What did we just do? Explanation.#
To get a bit more understanding of what just happened, let’s go through the essential parts of the two functions we defined earlier, i.e. nearest_neighbor()
and get_closest()
.
The purpose of nearest_neighbor()
function is to handle and transform the data from GeoDataFrame into numpy arrays
(=super-fast data structure) in a format how BallTree
function wants them. This includes converting the lat/lon coordinates into radians (and back), so that we get the distances between the neighboring points in a correct format: scikit-learn’s haversine distance metric wants inputs as radians and also outputs the data as radians. To convert a lat/lon coordinate to radian, we use formula: Radian = Degree * PI / 180
. By doing this, we are able to get the output distance information in meters (even if our coordinates are in decimal degrees).
The get_closest()
function does the actual nearest neighbor search using BallTree function. We initialize the BallTree
object with the coordinate information from the right_gdf (i.e. the point dataset that contains all the nearest neighbor candidates), and we specify the distance metric to be haversine
so that we get the Great Circle Distances. The leaf_size
parameter adjusts the tradeoff between the cost of BallTree node traversal and the cost of a brute-force distance estimate. Changing leaf_size will not affect the results of a query, but can significantly impact the speed of a query and the memory required to store the constructed tree. We determine the leaf_size as 15 which has been found to be a good compromise when benchmarked. After we have built (initialized) the ball-tree, we run the nearest neighbor query with tree.query(src_points, k=k_neighbors)
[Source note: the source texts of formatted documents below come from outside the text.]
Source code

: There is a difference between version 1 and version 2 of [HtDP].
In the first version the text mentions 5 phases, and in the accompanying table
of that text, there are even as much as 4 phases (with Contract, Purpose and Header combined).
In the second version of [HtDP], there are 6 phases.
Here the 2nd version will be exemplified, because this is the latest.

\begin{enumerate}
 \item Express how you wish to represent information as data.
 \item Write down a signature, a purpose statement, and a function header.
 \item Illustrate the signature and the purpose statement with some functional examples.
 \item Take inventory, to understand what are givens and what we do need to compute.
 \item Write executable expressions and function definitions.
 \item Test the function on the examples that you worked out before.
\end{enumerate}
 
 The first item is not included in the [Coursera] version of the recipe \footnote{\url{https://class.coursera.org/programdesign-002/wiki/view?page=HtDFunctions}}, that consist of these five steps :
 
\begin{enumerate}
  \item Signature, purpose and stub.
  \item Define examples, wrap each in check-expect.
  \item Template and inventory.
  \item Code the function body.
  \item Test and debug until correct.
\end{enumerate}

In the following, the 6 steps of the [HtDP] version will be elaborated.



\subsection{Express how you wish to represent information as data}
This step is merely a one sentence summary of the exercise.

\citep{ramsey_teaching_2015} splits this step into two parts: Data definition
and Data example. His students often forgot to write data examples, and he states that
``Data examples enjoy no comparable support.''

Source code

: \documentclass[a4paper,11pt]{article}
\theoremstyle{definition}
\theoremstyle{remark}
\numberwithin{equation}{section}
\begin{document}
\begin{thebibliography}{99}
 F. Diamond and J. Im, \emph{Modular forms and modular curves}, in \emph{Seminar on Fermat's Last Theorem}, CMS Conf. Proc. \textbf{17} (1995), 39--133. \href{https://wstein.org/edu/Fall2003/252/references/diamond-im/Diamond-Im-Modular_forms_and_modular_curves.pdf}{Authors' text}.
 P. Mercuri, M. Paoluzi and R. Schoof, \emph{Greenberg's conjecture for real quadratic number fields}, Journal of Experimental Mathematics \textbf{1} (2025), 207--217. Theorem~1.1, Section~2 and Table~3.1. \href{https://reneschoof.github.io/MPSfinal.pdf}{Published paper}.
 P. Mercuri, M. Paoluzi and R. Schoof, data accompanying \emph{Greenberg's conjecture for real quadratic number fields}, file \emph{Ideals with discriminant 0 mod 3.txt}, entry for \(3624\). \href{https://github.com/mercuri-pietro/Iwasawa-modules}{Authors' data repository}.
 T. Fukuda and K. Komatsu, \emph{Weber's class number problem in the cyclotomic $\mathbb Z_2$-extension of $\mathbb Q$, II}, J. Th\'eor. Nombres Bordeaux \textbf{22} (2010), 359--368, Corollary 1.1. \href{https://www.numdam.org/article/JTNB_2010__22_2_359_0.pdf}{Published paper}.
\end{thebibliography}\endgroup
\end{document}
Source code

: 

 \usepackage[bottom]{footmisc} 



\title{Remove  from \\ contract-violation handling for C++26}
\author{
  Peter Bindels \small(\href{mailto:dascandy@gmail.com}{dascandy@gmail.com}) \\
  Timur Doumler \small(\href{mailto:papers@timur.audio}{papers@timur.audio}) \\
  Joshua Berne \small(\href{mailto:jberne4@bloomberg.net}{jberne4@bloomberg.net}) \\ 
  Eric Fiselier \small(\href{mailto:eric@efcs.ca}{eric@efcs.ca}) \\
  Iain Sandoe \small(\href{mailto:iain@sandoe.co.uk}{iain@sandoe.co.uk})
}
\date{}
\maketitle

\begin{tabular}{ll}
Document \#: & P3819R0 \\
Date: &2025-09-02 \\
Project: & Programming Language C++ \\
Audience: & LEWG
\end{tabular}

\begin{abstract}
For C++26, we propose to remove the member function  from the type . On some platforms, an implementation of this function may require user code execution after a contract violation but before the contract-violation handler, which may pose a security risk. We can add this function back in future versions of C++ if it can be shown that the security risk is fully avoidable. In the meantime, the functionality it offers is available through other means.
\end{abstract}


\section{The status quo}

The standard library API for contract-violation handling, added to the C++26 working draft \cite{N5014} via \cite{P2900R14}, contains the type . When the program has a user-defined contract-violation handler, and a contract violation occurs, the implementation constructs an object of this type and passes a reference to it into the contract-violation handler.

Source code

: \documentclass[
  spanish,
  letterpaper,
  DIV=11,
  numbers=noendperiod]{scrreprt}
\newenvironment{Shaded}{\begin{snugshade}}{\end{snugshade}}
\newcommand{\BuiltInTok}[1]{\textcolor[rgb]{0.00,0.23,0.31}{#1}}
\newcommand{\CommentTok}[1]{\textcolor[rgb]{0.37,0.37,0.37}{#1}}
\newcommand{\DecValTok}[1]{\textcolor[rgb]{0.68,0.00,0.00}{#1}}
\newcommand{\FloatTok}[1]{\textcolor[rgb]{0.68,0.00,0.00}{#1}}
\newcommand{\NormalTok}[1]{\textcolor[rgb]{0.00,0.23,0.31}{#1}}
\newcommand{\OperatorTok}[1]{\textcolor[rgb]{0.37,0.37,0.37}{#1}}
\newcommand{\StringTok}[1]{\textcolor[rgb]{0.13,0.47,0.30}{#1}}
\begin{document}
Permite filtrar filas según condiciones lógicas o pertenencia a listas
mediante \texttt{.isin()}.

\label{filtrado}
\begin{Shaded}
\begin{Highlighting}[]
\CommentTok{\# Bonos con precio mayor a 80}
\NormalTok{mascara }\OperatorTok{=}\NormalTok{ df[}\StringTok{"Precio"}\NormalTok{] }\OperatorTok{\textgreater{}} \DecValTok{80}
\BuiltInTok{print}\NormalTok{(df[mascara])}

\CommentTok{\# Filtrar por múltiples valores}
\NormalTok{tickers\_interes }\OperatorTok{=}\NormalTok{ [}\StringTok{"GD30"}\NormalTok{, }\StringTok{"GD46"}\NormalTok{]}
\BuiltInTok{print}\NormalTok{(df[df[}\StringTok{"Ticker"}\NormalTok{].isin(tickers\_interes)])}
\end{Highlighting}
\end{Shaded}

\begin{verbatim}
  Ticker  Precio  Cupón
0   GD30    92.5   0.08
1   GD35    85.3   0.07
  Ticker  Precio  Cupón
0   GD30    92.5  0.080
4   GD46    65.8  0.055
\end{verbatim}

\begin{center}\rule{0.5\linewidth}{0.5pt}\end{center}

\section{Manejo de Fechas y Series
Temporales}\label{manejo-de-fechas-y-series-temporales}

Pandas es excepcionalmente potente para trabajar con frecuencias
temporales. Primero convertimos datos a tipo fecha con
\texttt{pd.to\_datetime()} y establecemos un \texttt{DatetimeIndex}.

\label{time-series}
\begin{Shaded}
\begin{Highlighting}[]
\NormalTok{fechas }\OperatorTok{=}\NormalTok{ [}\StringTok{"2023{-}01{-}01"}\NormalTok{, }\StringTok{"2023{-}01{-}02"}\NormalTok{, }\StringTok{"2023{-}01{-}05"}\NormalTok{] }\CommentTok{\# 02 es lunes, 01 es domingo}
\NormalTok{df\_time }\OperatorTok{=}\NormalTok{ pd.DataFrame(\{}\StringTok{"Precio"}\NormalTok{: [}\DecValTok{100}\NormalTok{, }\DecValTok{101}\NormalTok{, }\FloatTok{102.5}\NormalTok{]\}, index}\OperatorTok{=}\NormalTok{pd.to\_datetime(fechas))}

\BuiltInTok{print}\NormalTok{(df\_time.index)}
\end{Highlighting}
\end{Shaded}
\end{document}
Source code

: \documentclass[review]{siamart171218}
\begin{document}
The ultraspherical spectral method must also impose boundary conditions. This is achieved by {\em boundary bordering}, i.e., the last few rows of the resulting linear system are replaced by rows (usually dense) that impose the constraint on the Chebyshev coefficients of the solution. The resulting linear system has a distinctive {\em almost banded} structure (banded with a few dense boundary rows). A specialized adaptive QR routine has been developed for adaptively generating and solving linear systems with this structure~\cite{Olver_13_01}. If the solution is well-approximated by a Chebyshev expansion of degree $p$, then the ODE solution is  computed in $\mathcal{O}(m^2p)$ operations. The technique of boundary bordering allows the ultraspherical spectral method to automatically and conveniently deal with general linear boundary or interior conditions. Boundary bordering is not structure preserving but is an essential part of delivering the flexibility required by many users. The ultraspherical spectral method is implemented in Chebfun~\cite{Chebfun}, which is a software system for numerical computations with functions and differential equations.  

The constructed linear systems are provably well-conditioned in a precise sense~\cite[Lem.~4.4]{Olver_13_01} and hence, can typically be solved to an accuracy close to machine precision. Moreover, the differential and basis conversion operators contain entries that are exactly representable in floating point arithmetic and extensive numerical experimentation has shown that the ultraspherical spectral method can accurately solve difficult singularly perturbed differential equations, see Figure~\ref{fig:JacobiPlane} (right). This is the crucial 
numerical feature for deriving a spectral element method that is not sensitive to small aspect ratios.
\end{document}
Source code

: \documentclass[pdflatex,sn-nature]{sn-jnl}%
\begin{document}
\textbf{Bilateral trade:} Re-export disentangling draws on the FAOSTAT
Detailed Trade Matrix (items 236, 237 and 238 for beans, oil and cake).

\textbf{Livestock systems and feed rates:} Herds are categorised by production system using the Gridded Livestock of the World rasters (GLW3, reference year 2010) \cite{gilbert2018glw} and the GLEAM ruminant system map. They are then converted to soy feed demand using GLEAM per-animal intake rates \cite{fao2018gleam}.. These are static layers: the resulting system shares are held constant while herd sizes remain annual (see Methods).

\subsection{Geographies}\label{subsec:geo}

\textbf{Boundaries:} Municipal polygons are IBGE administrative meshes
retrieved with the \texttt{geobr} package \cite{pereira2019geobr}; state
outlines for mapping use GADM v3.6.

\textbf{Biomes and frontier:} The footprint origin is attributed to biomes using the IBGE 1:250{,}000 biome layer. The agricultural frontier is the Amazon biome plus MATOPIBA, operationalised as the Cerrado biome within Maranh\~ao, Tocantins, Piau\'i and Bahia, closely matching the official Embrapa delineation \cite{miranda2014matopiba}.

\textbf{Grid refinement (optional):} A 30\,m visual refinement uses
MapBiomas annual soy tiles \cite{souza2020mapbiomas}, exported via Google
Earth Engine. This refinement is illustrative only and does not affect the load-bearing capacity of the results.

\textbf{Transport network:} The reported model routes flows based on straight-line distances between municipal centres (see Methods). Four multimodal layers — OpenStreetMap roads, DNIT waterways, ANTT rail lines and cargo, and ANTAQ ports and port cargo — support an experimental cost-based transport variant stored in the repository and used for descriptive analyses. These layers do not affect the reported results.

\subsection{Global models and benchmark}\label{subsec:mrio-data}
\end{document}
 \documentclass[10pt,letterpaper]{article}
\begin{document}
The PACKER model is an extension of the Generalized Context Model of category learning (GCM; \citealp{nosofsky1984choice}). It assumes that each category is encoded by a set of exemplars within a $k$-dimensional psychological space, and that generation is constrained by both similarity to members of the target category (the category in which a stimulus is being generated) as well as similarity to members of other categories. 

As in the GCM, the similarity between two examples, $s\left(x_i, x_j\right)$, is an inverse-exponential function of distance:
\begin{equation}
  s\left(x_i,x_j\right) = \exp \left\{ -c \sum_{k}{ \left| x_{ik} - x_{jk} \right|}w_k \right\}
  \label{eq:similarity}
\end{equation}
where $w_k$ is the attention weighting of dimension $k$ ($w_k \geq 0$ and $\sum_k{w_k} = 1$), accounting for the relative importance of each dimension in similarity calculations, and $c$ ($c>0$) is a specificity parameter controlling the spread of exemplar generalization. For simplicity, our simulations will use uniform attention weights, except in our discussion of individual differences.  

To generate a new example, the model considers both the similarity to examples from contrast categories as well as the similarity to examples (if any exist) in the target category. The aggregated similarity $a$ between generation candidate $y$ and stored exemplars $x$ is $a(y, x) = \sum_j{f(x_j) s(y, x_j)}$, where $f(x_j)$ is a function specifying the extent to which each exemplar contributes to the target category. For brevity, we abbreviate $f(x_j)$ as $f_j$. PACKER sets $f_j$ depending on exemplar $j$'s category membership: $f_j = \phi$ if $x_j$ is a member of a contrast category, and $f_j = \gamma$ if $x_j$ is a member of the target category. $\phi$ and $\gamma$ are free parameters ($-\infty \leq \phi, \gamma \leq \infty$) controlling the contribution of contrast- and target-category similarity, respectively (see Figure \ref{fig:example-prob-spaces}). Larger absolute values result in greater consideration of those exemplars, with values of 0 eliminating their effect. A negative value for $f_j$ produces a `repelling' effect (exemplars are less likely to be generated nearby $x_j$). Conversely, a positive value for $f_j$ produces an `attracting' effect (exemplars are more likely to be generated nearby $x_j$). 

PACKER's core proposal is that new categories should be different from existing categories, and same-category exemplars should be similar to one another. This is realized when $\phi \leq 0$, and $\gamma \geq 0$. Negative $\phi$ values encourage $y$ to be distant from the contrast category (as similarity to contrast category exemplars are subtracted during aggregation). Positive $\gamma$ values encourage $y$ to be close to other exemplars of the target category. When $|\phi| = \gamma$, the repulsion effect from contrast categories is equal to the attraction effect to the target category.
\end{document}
, where the src_points are the building-coordinates (as radians) and the k
-parameter is the number of neighbors we want to calculate (1 in our case as we are only interested in the closest neighbor). Finally, we just re-arrange the data back into a format in which the closest point indices and distances are in separate numpy arrays.
Note: The functions here assume that your input points are in WGS84 projection. If you pass the points in some other projection, it is highly likely that the distances between nearest neighbors are incorrect. Determining which is the nearest neighbor should not be affected, though.
Combining the neighboring datasets#
Okay, now as we have found closest stop for each building in the region, we can easily merge the information about closest stops back to the building layer. The order of the closest_stops
matches exactly the order in buildings
, so we can easily merge the datasets based on index.
# Rename the geometry of closest stops gdf so that we can easily identify it
closest_stops = closest_stops.rename(columns={'geometry': 'closest_stop_geom'})
# Merge the datasets by index (for this, it is good to use '.join()' -function)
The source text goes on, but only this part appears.